In a study by Issa et al. (2020), for example, the authors administered an elicited imitation task
and acceptability judgement tasks to measure grammatical development of their participants
during study abroad. The validation ground laid by previous research allows Issa et al. (2020) to
claim that they have covered key domains of grammar knowledge in their measurement.

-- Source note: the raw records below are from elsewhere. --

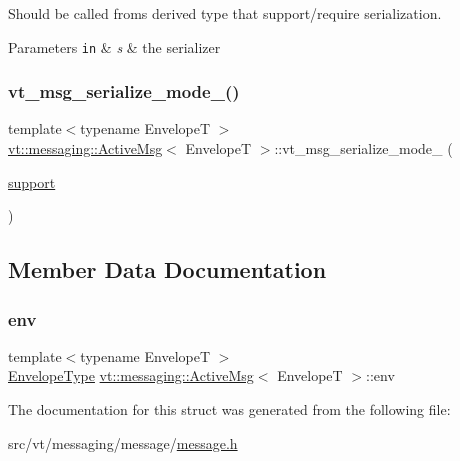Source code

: Should be called froms derived type that support/require serialization.


\begin{DoxyParams}[1]{Parameters}
\mbox{\tt in}  & {\em s} & the serializer \\
\hline
\end{DoxyParams}
\mbox{\label{structvt_1_1messaging_1_1_active_msg_a97b214f27e477ea5951a2d697f2256e7}} 
\subsubsection{\texorpdfstring{vt\+\_\+msg\+\_\+serialize\+\_\+mode\+\_\+()}{vt\_msg\_serialize\_mode\_()}}
{\footnotesize\ttfamily template$<$typename EnvelopeT $>$ \\
\hyperlink{structvt_1_1messaging_1_1_active_msg}{vt\+::messaging\+::\+Active\+Msg}$<$ EnvelopeT $>$\+::vt\+\_\+msg\+\_\+serialize\+\_\+mode\+\_\+ (\begin{DoxyParamCaption}\item[{\hyperlink{namespacevt_1_1messaging_a436c5b9fc7f591e5978a136999cb9ef8a434990c8a25d2be94863561ae98bd682}{support}}]{ }\end{DoxyParamCaption})}



\subsection{Member Data Documentation}
\mbox{\label{structvt_1_1messaging_1_1_active_msg_ae3f8937b2c95f548f1a3c3340b887c09}} 
\subsubsection{\texorpdfstring{env}{env}}
{\footnotesize\ttfamily template$<$typename EnvelopeT $>$ \\
\hyperlink{structvt_1_1messaging_1_1_active_msg_a6e2b0541c25f7290555bf50d7cc05874}{Envelope\+Type} \hyperlink{structvt_1_1messaging_1_1_active_msg}{vt\+::messaging\+::\+Active\+Msg}$<$ EnvelopeT $>$\+::env}



The documentation for this struct was generated from the following file\+:\begin{DoxyCompactItemize}
\item 
src/vt/messaging/message/\hyperlink{message_2message_8h}{message.\+h}\end{DoxyCompactItemize}
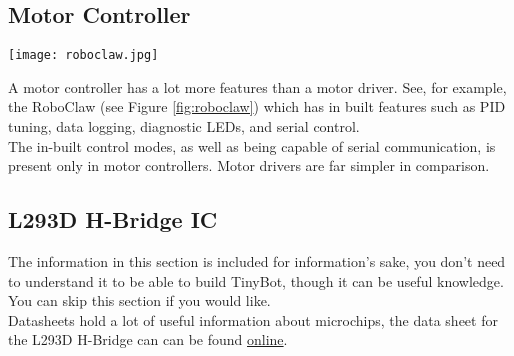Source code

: \documentclass[../TinyBot.tex]{subfiles}
\begin{document}
\subsection{Motor Controller}

\begin{minipage}{0.3\textwidth}\vspace{0pt}
    \centering
    \texttt{[image: roboclaw.jpg]}
    \label{fig:roboclaw}
\end{minipage}

\begin{minipage}{0.7\textwidth}\vspace{0pt}
    A motor controller has a lot more features than a motor driver. See, for example, the RoboClaw
    (see Figure \ref{fig:roboclaw}) which has in built features such as PID tuning, data logging,
    diagnostic LEDs, and serial control. \\
    
    The in-built control modes, as well as being capable of serial communication, is present only
    in motor controllers. Motor drivers are far simpler in comparison. \\
\end{minipage}

\pagebreak
\subsection{L293D H-Bridge IC}

The information in this section is included for information's sake, you don't need to
understand it to be able to build TinyBot, though it can be useful knowledge.
You can skip this section if you would like. \\

Datasheets hold a lot of useful information about microchips, the data sheet for the L293D
H-Bridge can can be found \href{https://www.altronics.com.au/p/z2900-l293d-motor-drive-ic/}{online}.




        
\end{document}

Another advantage of these validation studies is that they demonstrated how grammatical
knowledge may be modelled at the latent (i.e., unobserved) level, essentially allowing for the
measurement of theoretical constructs via real world measures and allowing for a test of
whether or not real-world measures tap into the theoretical constructs. In addition, researchers
can use multiple measures to distill a purer measure of grammatical knowledge by accounting
for measurement errors in individual tests and the different degrees of strength between the
measures and the latent construct (Brown, 2015). Methodological discussions on this literature
have also highlighted the principled use of confirmatory analysis (R. Ellis & Loewen, 2007;
Isemonger, 2007; Vafaee & Kachinske, 2019), informing subsequent researchers of the best
statistical practices in this line of work. Building upon the review of validation studies in
grammar, I return to two validation studies in vocabulary research.

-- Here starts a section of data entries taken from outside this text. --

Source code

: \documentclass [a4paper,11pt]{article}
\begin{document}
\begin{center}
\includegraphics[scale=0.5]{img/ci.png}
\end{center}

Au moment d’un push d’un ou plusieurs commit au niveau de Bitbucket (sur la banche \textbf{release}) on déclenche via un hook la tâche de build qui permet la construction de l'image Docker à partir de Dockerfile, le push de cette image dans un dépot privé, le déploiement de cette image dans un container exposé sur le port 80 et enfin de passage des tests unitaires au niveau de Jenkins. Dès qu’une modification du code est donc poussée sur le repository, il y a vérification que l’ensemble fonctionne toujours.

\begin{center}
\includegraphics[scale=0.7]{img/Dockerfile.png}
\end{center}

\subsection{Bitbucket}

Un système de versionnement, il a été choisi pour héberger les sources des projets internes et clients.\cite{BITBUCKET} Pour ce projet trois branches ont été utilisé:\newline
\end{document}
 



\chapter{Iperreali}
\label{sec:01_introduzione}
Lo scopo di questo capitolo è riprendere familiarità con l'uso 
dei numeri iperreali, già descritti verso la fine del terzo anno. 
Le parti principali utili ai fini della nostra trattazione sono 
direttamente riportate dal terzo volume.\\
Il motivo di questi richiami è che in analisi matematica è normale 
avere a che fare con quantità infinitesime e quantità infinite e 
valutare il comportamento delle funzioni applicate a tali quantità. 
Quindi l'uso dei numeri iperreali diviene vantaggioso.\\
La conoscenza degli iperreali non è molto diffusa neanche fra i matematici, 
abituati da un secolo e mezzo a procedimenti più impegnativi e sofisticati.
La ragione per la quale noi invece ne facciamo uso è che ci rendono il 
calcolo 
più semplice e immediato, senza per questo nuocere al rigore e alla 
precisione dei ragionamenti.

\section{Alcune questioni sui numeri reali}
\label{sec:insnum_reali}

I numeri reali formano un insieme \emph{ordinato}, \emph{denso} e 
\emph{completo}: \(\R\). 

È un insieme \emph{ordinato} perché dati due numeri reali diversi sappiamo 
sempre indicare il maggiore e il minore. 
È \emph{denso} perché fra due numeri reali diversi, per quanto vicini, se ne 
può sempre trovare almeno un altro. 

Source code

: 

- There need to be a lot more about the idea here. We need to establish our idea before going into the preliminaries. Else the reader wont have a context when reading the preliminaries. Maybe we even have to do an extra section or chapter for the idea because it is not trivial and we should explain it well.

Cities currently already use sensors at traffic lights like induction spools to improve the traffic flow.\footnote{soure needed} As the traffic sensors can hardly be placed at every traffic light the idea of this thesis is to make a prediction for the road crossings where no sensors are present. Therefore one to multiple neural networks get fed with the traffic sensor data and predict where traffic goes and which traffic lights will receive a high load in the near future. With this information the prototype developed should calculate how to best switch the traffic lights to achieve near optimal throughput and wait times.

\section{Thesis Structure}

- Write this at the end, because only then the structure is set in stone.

Measurement Validation Studies in Vocabulary Research
         Although validating vocabulary tests is not new (e.g., Schmitt et al., 2020), there have
been only two published validation studies that focus on construct validity of a battery of tests
in L2 vocabulary research: González-Fernández and Schmitt (2020) and Koizumi and In’nami
                                                   32


(2020). Using confirmatory factor analyses, these authors tested the extent to which different
vocabulary measures can separately tap into different constructs under the word component
knowledge approach to vocabulary depth (e.g., Schmitt, 2014). Their approach, therefore,
mirrors that has been taken by grammar researchers seeking to identify a correspondence
between psychological and psychometric dimensionality.
        In González-Fernández and Schmitt’s (2020) study, the authors were interested in how
relationships between different word knowledge components should be conceptualized. In
other words, to what extent are different aspects of word knowledge distinct? Participants
were one hundred and forty-four Spanish learners of English. They completed a total of eight
tasks, tapping into four word knowledge components (i.e., form-meaning link, derivatives,
multiple meanings, and collocations) at two levels of sensitivity (i.e., recall and recognition).

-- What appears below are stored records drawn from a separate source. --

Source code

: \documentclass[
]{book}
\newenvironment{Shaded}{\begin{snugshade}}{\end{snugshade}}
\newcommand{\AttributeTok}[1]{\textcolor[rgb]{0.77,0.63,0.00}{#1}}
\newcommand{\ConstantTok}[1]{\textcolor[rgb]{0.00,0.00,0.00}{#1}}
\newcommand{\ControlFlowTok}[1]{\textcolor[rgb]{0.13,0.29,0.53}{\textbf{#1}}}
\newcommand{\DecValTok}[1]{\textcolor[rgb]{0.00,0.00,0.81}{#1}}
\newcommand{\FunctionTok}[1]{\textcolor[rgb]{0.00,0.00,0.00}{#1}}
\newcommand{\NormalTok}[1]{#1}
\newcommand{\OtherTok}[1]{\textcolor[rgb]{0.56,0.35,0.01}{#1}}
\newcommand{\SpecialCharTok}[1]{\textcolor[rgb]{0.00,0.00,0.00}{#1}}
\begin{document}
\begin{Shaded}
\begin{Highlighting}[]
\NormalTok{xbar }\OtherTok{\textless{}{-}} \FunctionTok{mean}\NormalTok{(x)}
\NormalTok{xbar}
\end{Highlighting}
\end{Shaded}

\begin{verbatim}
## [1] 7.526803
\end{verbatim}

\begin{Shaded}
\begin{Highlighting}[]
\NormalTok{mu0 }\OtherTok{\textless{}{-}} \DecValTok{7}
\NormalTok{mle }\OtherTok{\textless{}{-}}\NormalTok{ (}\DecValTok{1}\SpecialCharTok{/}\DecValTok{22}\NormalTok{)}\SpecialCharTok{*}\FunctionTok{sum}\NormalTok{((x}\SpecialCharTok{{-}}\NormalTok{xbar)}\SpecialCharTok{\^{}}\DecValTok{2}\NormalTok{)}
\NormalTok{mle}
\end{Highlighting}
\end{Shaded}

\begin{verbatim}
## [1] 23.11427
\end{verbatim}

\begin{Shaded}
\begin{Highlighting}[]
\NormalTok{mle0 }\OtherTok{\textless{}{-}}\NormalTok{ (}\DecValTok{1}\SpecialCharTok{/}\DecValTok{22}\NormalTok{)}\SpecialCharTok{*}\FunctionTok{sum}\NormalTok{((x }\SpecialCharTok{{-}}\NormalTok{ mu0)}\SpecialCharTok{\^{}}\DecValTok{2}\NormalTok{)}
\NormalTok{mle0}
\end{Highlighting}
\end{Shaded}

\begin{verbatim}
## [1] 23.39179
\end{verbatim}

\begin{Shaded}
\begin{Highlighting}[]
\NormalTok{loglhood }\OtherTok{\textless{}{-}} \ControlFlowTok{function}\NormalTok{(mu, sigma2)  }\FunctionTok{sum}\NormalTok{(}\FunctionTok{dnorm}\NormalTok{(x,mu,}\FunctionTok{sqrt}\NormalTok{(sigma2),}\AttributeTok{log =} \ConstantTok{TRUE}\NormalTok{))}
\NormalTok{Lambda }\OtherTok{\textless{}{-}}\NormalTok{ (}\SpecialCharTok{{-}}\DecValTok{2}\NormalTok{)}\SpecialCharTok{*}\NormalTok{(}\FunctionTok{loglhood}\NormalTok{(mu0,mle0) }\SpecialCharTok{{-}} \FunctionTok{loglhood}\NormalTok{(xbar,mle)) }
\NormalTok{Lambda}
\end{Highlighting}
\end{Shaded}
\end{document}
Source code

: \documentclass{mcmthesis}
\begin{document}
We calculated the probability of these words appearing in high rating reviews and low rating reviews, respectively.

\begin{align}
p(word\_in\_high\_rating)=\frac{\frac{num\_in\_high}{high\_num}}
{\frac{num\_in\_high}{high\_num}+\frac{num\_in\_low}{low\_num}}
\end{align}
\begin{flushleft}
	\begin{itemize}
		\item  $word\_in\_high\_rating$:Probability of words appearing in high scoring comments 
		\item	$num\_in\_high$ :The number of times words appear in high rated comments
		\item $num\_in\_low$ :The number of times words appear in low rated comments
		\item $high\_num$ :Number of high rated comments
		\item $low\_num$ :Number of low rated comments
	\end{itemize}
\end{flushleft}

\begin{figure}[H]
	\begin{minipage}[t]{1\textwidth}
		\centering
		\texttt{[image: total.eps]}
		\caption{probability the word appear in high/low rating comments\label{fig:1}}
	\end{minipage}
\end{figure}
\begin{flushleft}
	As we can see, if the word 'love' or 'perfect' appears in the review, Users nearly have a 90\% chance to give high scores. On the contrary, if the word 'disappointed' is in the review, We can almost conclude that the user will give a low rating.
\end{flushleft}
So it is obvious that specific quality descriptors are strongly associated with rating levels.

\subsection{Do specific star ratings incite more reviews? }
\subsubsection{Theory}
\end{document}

There were a total of 20 target words repeated across all the tests, which ranged from the first
to the ninth 1000 most frequently occurring words (1K – 9K). The authors initially hypothesized
a second-order model where the highest, second-order latent variable represents vocabulary
knowledge in a general sense. The indicators of this latent variable were four first-order latent
variables, representing the four word knowledge components. Each of these four first-order
latent variables had two observed indicators (its respective recall and recognition tests).
However, the model-implied variance-covariance matrix did not replicate the characteristics in
the data, indicating that the hypothesized model was not an acceptable representation of the
data. In other words, a correspondence between psychological and psychometric
dimensionality was not found.
                                                33


        The author, then, revised the model specifications such that eight indicators (four word
knowledge components at two levels of sensitivity) loaded to one factor named vocabulary
knowledge. In addition, the authors added correlations between the residuals of the
recognition and the recall tests for each word knowledge component. The authors reported a
good fit for this model. Based on the factor loadings (.81 – .93), the authors suggested that “all
word knowledge aspects mak[ing] a large contribution to the explanation of the Vocabulary
Knowledge construct” (González-Fernández & Schmitt, 2020, p. 497).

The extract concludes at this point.